During the first debate in the race to replace Gallegos next year, the four candidates — Allan Dollison, Elan Firpo, Maggie Fleming and Arnie Klein — were asked for their thoughts on the death penalty.

Dollison, a former deputy district attorney and a lieutenant colonel in the Army Reserve, said he supports capital punishment in limited cases. "It should be on the table," he said. Fleming, also a former deputy district attorney now working in County Counsel's office, generally agreed, saying it's a "most-extraordinary punishment" that should be reserved for certain cases. Fleming noted that, in her decades as a prosecutor, she never once felt it was appropriate for a case she was handling.

On the other end of the spectrum, Firpo said plainly she's against capital punishment. "I don't think civilized societies kill people for killing people," she said. "It just doesn't make sense." Klein, who has a 40-year history in criminal law including 20 years as a prosecutor, offered a scattershot answer. First, he said he used to believe in the punishment, noting he was a young prosecutor who felt he had God on his side and believed cops never lied. But, Klein said, he's "evolved" and now prefers pursuing a sentence of life imprisonment without the possibility of parole. He also noted that in California, "we don't really have a death penalty, so seeking one doesn't make sense."

Klein's last point referenced the federal government's halting of California executions in 2006 due to flaws in the process.

Whether California has a death penalty or not, it's certainly paying for one. Since 1978, 107 inmates on California's death row have died. Of those, 63 died of natural causes, 22 committed suicide and only 14 have been executed, according to the department of corrections and rehabilitation. Meanwhile, over that same time period, the state has spent more than $4 billion on the death penalty, according to a 2011 Loyola Law Review study.
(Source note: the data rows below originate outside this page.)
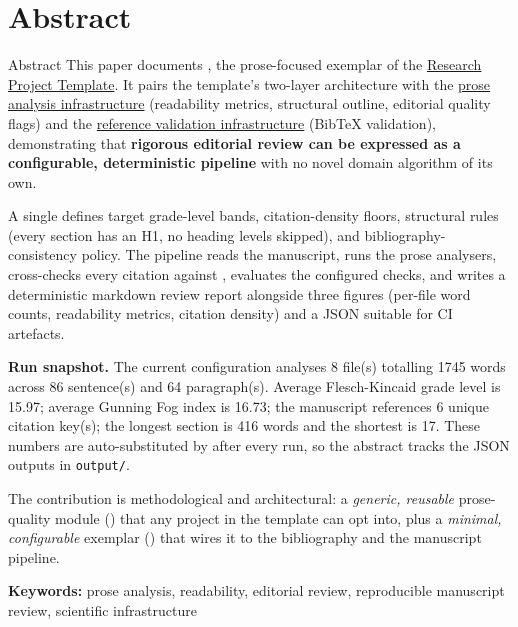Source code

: \documentclass[
  ignorenonframetext,
]{beamer}
\author{\texorpdfstring{}{}}
\date{}
\begin{document}
\section{Abstract}\label{sec:abstract}

\begin{frame}{Abstract}
This paper documents , the
prose-focused exemplar of the
\href{https://github.com/docxology/template}{Research Project Template}.
It pairs the template's two-layer architecture with the
\href{https://github.com/docxology/template/tree/main/infrastructure/prose}{prose
analysis infrastructure} (readability metrics, structural outline,
editorial quality flags) and the
\href{https://github.com/docxology/template/tree/main/infrastructure/reference}{reference
validation infrastructure} (BibTeX validation), demonstrating that
\textbf{rigorous editorial review can be expressed as a configurable,
deterministic pipeline} with no novel domain algorithm of its own.

A single  defines target grade-level
bands, citation-density floors, structural rules (every section has an
H1, no heading levels skipped), and bibliography-consistency policy. The
pipeline reads the manuscript, runs the prose analysers, cross-checks
every \texttt{\breakseq{[@key]}} citation against
, evaluates the configured checks, and
writes a deterministic markdown review report alongside three figures
(per-file word counts, readability metrics, citation density) and a JSON
 suitable for CI artefacts.

\textbf{Run snapshot.} The current configuration analyses 8 file(s)
totalling 1745 words across 86 sentence(s) and 64 paragraph(s). Average
Flesch-Kincaid grade level is 15.97; average Gunning Fog index is 16.73;
the manuscript references 6 unique citation key(s); the longest section
is 416 words and the shortest is 17. These numbers are auto-substituted
by  after every
run, so the abstract tracks the JSON outputs in \texttt{output/}.

The contribution is methodological and architectural: a \emph{generic,
reusable} prose-quality module () that any
project in the template can opt into, plus a \emph{minimal,
configurable} exemplar
() that wires it to
the bibliography and the manuscript pipeline.

\textbf{Keywords:} prose analysis, readability, editorial review,
reproducible manuscript review, scientific infrastructure
\end{frame}
\end{document}
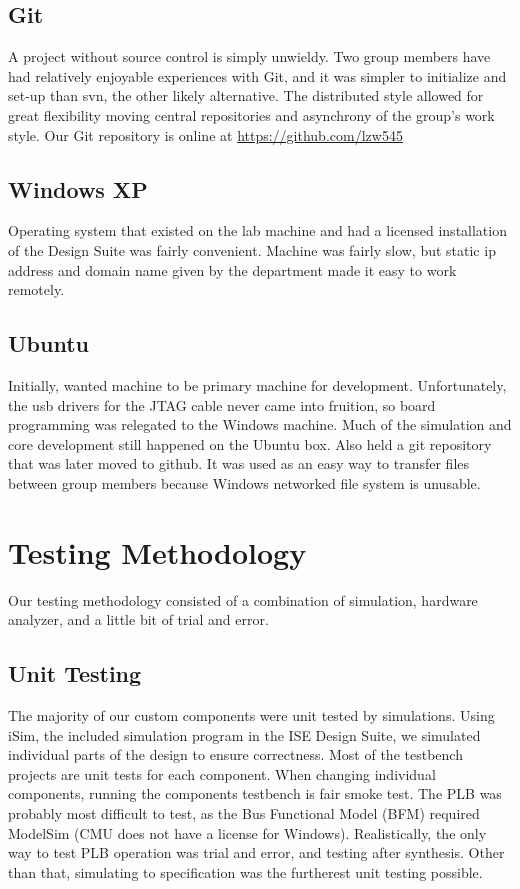 \documentclass[letterpaper,10pt]{article}
\begin{document}
\subsection{Git}
A project without source control is simply unwieldy.  Two group members have had relatively enjoyable experiences with Git, and it was simpler to initialize and set-up than svn, the other likely alternative.  The distributed style allowed for great flexibility moving central repositories and asynchrony of the group's work style. Our Git repository is online at \url{https://github.com/lzw545}

\subsection{Windows XP}
Operating system that existed on the lab machine and had a licensed installation of the Design Suite was fairly convenient.  Machine was fairly slow, but static ip address and domain name given by the department made it easy to work remotely.

\subsection{Ubuntu}
Initially, wanted machine to be primary machine for development.  Unfortunately, the usb drivers for the JTAG cable never came into fruition, so board programming was relegated to the Windows machine.  Much of the simulation and core development still happened on the Ubuntu box.  Also held a git repository that was later moved to github.  It was used as an easy way to transfer files between group members because Windows networked file system is unusable.  

\section{Testing Methodology}
Our testing methodology consisted of a combination of simulation, hardware analyzer, and a little bit of trial and error.

\subsection{Unit Testing}
The majority of our custom components were unit tested by simulations. Using iSim, the included simulation program in the ISE Design Suite, we simulated individual parts of the design to ensure correctness.  Most of the testbench projects are unit tests for each component.  When changing individual components, running the components testbench is fair smoke test.  The PLB was probably most difficult to test, as the Bus Functional Model (BFM) required ModelSim (CMU does not have a license for Windows).  Realistically, the only way to test PLB operation was trial and error, and testing after synthesis.  Other than that, simulating to specification was the furtherest unit testing possible. 
\end{document}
The death penalty question is one that — between Warren's trial and the campaign — seems destined to garner attention in the coming months. In Humboldt's immediate future, it's also one that will ultimately be decided by jurors and voters.

"All I would say is that I do understand there are two sides to the story — those who wish it would be exercised more freely and those believe it should never be pursued," Gallegos said.